Also Known as: Osha root, Loveroot, Lovage, Porter's lovage, Porter's ligusticum, Osha, Chuchupate, Chuchupatle, Wild parsley, Colorado cough root, Mountain ginseng, Mountain carrot, Nipo, Indian root, Wild lovage, Empress of the dark forest, Bear medicine. Loveroot, Colorado cough root.
Farming: Wild Crafted
This American native herb is found in upland meadows and ravines, and thrives in many, many areas with an affinity for the southern Rocky Mountains. It was both a sacred and indispensable herb to many tribes of Native Americans including the Zuni, Aztec, Chiricahua, Yaqui, Tarahumara, and Mescalero Apache tribes. The seed and leaf were eaten. Some burned it as a purifying incense for protection from evil spirits and dangerous pathogens. Osha has been fervently used for centuries, in ways similar to Echinacea. Native American runners chewed roots for increased endurance. Attached to moccasins or tied about the ankle it was used to protect the wearer from rattlesnakes because of its strong odor. Flathead tribe members ritually washed freshly harvested roots in streams near plant growth locations to precipitate rainfall in times of drought. Fresh or dried root brings a tingling sensation to tongue and gums.The Apache tribe also believed that Osha Root could be used as an aid in cases of common colds, sore throats, cough, sinusitis, and other side effects of the winter season.

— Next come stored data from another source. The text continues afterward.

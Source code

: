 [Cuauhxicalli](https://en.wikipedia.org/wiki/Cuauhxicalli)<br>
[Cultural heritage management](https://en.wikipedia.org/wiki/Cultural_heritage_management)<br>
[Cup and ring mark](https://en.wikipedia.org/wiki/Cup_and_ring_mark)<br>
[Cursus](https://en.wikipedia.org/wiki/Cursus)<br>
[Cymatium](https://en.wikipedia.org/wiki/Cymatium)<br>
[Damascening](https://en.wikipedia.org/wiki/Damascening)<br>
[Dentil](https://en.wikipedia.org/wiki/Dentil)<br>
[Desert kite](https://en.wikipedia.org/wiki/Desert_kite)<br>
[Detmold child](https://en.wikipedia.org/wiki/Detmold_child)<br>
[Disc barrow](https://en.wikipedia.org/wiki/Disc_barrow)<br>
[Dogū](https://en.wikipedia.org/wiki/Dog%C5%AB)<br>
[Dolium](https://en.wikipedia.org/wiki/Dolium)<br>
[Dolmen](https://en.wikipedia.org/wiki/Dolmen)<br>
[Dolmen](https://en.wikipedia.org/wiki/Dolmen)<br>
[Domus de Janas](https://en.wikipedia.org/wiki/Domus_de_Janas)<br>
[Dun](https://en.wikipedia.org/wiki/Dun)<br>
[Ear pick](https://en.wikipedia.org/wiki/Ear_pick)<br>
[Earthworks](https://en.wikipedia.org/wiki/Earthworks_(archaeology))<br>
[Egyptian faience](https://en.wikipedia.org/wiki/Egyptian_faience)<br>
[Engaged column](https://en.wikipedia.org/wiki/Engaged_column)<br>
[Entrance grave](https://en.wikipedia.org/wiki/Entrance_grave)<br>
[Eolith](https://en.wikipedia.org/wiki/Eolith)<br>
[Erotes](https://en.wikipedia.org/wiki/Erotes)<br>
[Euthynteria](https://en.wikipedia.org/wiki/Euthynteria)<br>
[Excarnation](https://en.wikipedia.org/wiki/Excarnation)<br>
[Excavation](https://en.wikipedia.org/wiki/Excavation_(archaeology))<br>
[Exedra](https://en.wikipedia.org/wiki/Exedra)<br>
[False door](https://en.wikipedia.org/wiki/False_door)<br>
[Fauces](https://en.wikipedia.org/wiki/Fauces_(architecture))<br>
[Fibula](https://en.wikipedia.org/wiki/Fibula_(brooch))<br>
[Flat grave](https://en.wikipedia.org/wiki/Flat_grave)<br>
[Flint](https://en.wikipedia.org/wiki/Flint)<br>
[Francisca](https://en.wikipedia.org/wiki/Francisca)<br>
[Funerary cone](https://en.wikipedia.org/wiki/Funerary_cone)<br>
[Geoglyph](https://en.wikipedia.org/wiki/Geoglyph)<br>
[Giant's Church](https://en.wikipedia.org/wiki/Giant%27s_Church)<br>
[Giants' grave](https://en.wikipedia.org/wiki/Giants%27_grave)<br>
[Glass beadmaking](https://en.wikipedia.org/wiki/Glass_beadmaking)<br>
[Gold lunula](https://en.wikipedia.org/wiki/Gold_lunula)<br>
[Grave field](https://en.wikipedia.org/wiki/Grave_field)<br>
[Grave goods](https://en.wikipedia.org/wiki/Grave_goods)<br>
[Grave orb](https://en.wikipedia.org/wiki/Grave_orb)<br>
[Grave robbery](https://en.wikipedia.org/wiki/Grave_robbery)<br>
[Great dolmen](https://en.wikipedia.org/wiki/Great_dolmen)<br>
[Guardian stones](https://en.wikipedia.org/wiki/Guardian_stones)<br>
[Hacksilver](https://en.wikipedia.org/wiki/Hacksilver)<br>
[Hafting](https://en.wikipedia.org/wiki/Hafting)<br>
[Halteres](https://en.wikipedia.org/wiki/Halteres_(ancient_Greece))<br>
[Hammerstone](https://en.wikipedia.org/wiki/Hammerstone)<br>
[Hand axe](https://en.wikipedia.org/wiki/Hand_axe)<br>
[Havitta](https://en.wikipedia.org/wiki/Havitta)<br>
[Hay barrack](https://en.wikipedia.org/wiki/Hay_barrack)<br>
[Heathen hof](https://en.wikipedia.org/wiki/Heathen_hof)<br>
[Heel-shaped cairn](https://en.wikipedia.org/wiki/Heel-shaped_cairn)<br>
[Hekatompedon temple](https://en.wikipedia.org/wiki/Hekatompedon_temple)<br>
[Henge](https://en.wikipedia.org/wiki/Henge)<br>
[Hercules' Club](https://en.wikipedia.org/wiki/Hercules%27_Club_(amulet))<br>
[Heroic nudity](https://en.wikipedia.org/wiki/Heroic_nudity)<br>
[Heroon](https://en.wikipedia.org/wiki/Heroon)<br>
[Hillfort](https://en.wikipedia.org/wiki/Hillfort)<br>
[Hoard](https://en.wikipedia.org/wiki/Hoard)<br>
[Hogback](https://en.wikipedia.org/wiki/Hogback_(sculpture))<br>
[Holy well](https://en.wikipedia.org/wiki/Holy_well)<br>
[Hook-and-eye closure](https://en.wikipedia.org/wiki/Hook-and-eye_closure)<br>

Osha Root is thought to be a potent antiviral and antibacterial agent, which can help with bronchial infections and sore throats. Chewing directly on the Whole Osha Root is thought to cause perspiration which may enhances the body's immune system. While the Osha Root has a distinct and bitter taste, these dried herbs also have a numbing effect which soothes sore throats. Tea made from Osha Root may also relieve some gastrointestinal discomfort, in particular indigestion and vomiting due to an upset stomach. This natural herb is also sometimes used as a way to increase appetite and topically on cuts and scrapes because of its powerful antibacterial qualities. Some believe the potent properties of the Osha Root may be used for head colds with dry cough; certain stages of pharyngitis; early stages of tonsillitis; coughs; influenza with persistent coughing; dry, hot fevers; and acute brochial pneumonia.
Note: Not to be used during pregnancy.
For educational purposes only This information has not been evaluated by the Food and Drug Administration. This information is not intended to diagnose, treat, cure, or prevent any disease.